**Exercise goal**: Search the records below for the string "StringTok" and copy each line where it turns up.

= = =

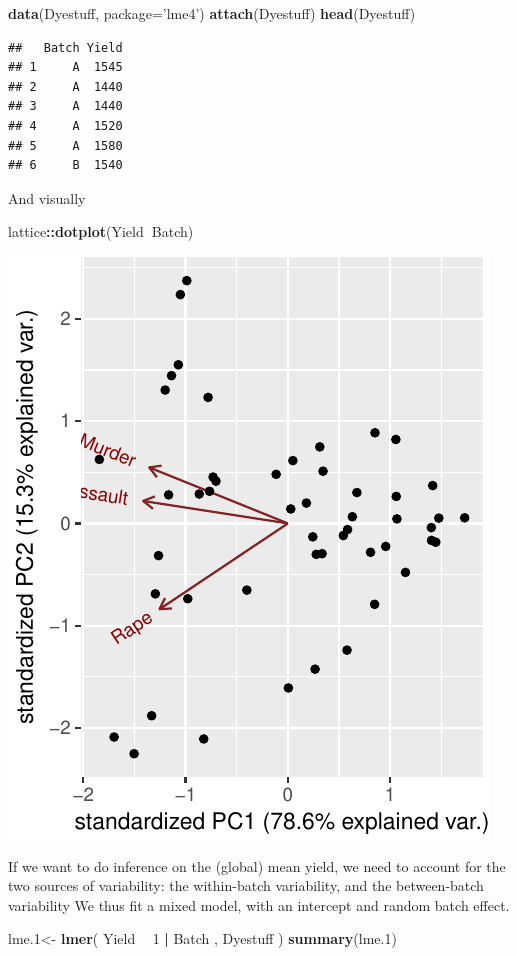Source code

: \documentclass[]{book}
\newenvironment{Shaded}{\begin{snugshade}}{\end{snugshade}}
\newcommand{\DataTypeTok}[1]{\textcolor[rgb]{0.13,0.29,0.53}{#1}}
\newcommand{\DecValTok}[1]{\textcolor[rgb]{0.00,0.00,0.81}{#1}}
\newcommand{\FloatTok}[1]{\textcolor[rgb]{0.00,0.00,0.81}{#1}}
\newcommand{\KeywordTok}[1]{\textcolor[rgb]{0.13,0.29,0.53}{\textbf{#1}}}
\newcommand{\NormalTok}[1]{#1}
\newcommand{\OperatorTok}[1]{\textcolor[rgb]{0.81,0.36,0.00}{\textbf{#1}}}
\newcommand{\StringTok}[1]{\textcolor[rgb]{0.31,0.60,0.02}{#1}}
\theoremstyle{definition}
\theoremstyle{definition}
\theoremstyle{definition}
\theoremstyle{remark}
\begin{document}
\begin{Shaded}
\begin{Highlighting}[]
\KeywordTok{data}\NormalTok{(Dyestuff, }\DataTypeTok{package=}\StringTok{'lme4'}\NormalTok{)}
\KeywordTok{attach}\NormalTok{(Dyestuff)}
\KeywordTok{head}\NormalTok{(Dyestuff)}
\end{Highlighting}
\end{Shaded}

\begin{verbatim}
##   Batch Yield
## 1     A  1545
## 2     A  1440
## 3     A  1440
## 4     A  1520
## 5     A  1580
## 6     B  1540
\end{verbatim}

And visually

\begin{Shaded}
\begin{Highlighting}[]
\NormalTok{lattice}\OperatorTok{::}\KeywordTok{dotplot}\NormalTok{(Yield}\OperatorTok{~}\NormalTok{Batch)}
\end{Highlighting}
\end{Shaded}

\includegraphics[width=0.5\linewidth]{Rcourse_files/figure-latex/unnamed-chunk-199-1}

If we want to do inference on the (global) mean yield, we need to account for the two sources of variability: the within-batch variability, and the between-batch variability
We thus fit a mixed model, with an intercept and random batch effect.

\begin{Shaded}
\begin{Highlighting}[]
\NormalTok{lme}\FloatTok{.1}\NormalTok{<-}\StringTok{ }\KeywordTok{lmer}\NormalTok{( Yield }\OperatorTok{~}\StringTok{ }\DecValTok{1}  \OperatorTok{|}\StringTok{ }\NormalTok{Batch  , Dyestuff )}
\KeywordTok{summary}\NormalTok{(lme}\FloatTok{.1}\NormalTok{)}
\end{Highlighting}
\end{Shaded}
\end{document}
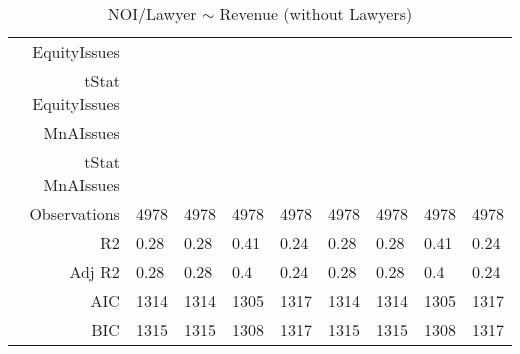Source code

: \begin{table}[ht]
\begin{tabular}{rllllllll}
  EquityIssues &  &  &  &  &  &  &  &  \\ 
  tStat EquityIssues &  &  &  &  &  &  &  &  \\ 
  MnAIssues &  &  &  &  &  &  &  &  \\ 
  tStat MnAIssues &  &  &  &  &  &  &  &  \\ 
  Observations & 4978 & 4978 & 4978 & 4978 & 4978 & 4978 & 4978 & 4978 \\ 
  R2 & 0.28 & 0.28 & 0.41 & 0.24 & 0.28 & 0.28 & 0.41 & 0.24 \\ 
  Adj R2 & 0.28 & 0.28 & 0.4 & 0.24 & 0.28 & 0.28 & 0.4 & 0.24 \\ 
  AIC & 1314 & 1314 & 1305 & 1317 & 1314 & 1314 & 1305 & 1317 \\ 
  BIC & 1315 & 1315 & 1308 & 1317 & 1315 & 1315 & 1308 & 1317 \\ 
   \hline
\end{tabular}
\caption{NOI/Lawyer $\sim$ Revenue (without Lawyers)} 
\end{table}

= = =

**Exercise result**:
\newcommand{\StringTok}[1]{\textcolor[rgb]{0.31,0.60,0.02}{#1}}
\KeywordTok{data}\NormalTok{(Dyestuff, }\DataTypeTok{package=}\StringTok{'lme4'}\NormalTok{)}
\NormalTok{lme}\FloatTok{.1}\NormalTok{<-}\StringTok{ }\KeywordTok{lmer}\NormalTok{( Yield }\OperatorTok{~}\StringTok{ }\DecValTok{1}  \OperatorTok{|}\StringTok{ }\NormalTok{Batch  , Dyestuff )}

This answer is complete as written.